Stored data

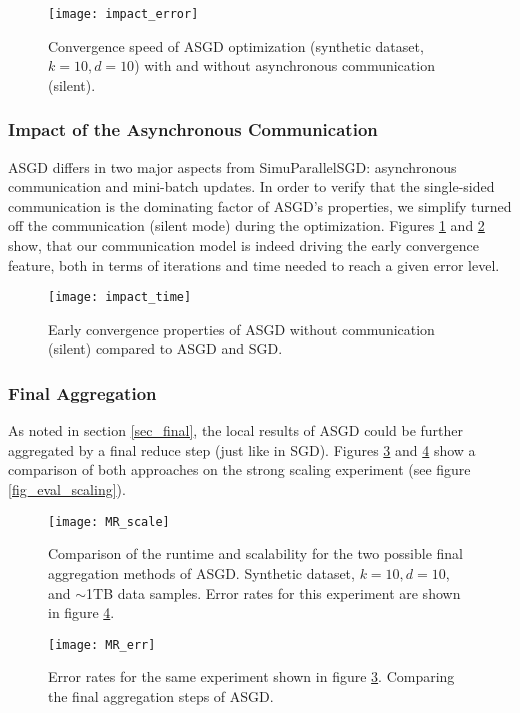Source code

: \documentclass{acm_proc_article-sp}
\begin{document}
\begin{figure}[!ht]
\texttt{[image: impact\_error]}
\caption{Convergence speed of ASGD optimization (synthetic dataset, $k=10,d=10$) 
with and without asynchronous communication (silent). \label{fig_eval_impact_error}}
\end{figure}

\subsubsection*{Impact of the Asynchronous Communication\label{sec_ex_comim}}
ASGD differs in two major aspects from SimuParallelSGD: asynchronous communication and
mini-batch updates. In order to verify that the single-sided communication
is the dominating factor of ASGD's properties, we simplify turned off the 
communication (silent mode) during the optimization. Figures \ref{fig_eval_impact_error}
and \ref{fig_eval_impact_time} show, that our communication model is indeed 
driving the early convergence feature, both in terms of iterations and time needed
to reach a given error level.
\begin{figure}[!ht]
\texttt{[image: impact\_time]}
\caption{Early convergence properties of ASGD without communication (silent) compared
to ASGD and SGD. \label{fig_eval_impact_time}}
\end{figure}

\subsubsection*{Final Aggregation\label{sec_ex_agg}}
As noted in section \ref{sec_final}, the local results of ASGD could be further 
aggregated by a final reduce step (just like in SGD). Figures \ref{fig_eval_MR_scale}
and \ref{fig_eval_MR_err} show a comparison of both approaches on the
strong scaling experiment (see figure \ref{fig_eval_scaling}).  
\begin{figure}[!ht]
\texttt{[image: MR\_scale]}
\caption{Comparison of the runtime and scalability for the 
two possible final aggregation methods of ASGD. 
Synthetic dataset, $k=10,d=10$, and $\sim$1TB data samples. 
Error rates for this experiment
are shown in figure \ref{fig_eval_MR_err}.  
\label{fig_eval_MR_scale}}
\end{figure}

\begin{figure}[!ht]
\texttt{[image: MR\_err]}
\caption{Error rates for the same experiment shown in figure \ref{fig_eval_MR_scale}.
Comparing the final aggregation steps of ASGD. 
\label{fig_eval_MR_err}}
\end{figure}
\end{document}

BRIEF — Copy all the records above exactly, but leave out the pictures.

ANSWER SECTION —
Source code

: \documentclass{acm_proc_article-sp}
\begin{document}
\begin{figure}[!ht]
\texttt{[image: impact\_error]}
\caption{Convergence speed of ASGD optimization (synthetic dataset, $k=10,d=10$) 
with and without asynchronous communication (silent). \label{fig_eval_impact_error}}
\end{figure}

\subsubsection*{Impact of the Asynchronous Communication\label{sec_ex_comim}}
ASGD differs in two major aspects from SimuParallelSGD: asynchronous communication and
mini-batch updates. In order to verify that the single-sided communication
is the dominating factor of ASGD's properties, we simplify turned off the 
communication (silent mode) during the optimization. Figures \ref{fig_eval_impact_error}
and \ref{fig_eval_impact_time} show, that our communication model is indeed 
driving the early convergence feature, both in terms of iterations and time needed
to reach a given error level.
\begin{figure}[!ht]
\texttt{[image: impact\_time]}
\caption{Early convergence properties of ASGD without communication (silent) compared
to ASGD and SGD. \label{fig_eval_impact_time}}
\end{figure}

\subsubsection*{Final Aggregation\label{sec_ex_agg}}
As noted in section \ref{sec_final}, the local results of ASGD could be further 
aggregated by a final reduce step (just like in SGD). Figures \ref{fig_eval_MR_scale}
and \ref{fig_eval_MR_err} show a comparison of both approaches on the
strong scaling experiment (see figure \ref{fig_eval_scaling}).  
\begin{figure}[!ht]
\texttt{[image: MR\_scale]}
\caption{Comparison of the runtime and scalability for the 
two possible final aggregation methods of ASGD. 
Synthetic dataset, $k=10,d=10$, and $\sim$1TB data samples. 
Error rates for this experiment
are shown in figure \ref{fig_eval_MR_err}.  
\label{fig_eval_MR_scale}}
\end{figure}

\begin{figure}[!ht]
\texttt{[image: MR\_err]}
\caption{Error rates for the same experiment shown in figure \ref{fig_eval_MR_scale}.
Comparing the final aggregation steps of ASGD. 
\label{fig_eval_MR_err}}
\end{figure}
\end{document}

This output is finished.